PySpark - Collect List and Collect Set
When working with grouped data in PySpark, you often need to aggregate multiple rows into a single array column. While functions like `sum()` and `count()` reduce values to scalars, `collect_list()`...
Key Insights
collect_list()preserves all values including duplicates and maintains insertion order, whilecollect_set()returns only unique values with no guaranteed ordering—choose based on whether you need complete history or distinct items- Both functions can cause memory issues with skewed data since all values for a group must fit in a single executor’s memory; consider limiting collection size or using alternative approaches for highly skewed datasets
- Window functions combined with collect operations enable advanced patterns like running aggregations and partitioned collections without full groupBy operations, giving you finer control over data aggregation scope
Understanding Collection Aggregations in PySpark
When working with grouped data in PySpark, you often need to aggregate multiple rows into a single array column. While functions like sum() and count() reduce values to scalars, collect_list() and collect_set() preserve the individual values by collecting them into arrays. This is essential for tasks like building user activity histories, creating feature vectors for machine learning, or consolidating related records.

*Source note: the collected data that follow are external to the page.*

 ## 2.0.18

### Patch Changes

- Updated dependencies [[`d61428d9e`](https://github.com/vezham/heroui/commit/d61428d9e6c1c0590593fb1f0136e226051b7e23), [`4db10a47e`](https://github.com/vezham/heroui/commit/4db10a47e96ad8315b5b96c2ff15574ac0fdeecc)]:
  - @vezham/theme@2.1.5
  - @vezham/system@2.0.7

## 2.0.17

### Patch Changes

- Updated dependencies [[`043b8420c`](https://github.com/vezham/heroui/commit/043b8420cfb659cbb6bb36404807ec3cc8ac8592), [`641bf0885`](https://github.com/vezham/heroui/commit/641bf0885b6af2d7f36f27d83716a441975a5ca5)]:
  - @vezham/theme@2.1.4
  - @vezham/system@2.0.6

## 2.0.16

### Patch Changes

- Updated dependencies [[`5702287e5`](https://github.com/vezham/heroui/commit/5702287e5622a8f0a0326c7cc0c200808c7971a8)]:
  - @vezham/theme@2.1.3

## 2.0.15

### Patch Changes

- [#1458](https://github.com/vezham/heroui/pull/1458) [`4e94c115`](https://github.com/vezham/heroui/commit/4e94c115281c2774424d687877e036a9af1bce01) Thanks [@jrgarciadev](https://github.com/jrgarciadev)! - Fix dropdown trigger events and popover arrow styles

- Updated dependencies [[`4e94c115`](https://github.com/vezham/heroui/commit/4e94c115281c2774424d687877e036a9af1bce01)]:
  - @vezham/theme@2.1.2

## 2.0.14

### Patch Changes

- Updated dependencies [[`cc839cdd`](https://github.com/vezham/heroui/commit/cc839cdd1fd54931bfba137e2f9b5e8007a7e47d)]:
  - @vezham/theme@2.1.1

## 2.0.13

The fundamental difference is simple: collect_list() keeps everything including duplicates, while collect_set() returns only unique values. Let’s see why this matters with a practical example:
from pyspark.sql import SparkSession
from pyspark.sql.functions import collect_list, collect_set
spark = SparkSession.builder.appName("CollectExample").getOrCreate()
# Sample transaction data
data = [
("user1", "laptop", 1200),
("user1", "mouse", 25),
("user1", "laptop", 1200), # duplicate purchase
("user2", "keyboard", 75),
("user2", "mouse", 25),
("user3", "laptop", 1200)
]
df = spark.createDataFrame(data, ["user_id", "product", "amount"])
df.show()
This gives us a typical transactional dataset where users may have multiple purchases, including duplicate items. Now we need to aggregate these purchases per user.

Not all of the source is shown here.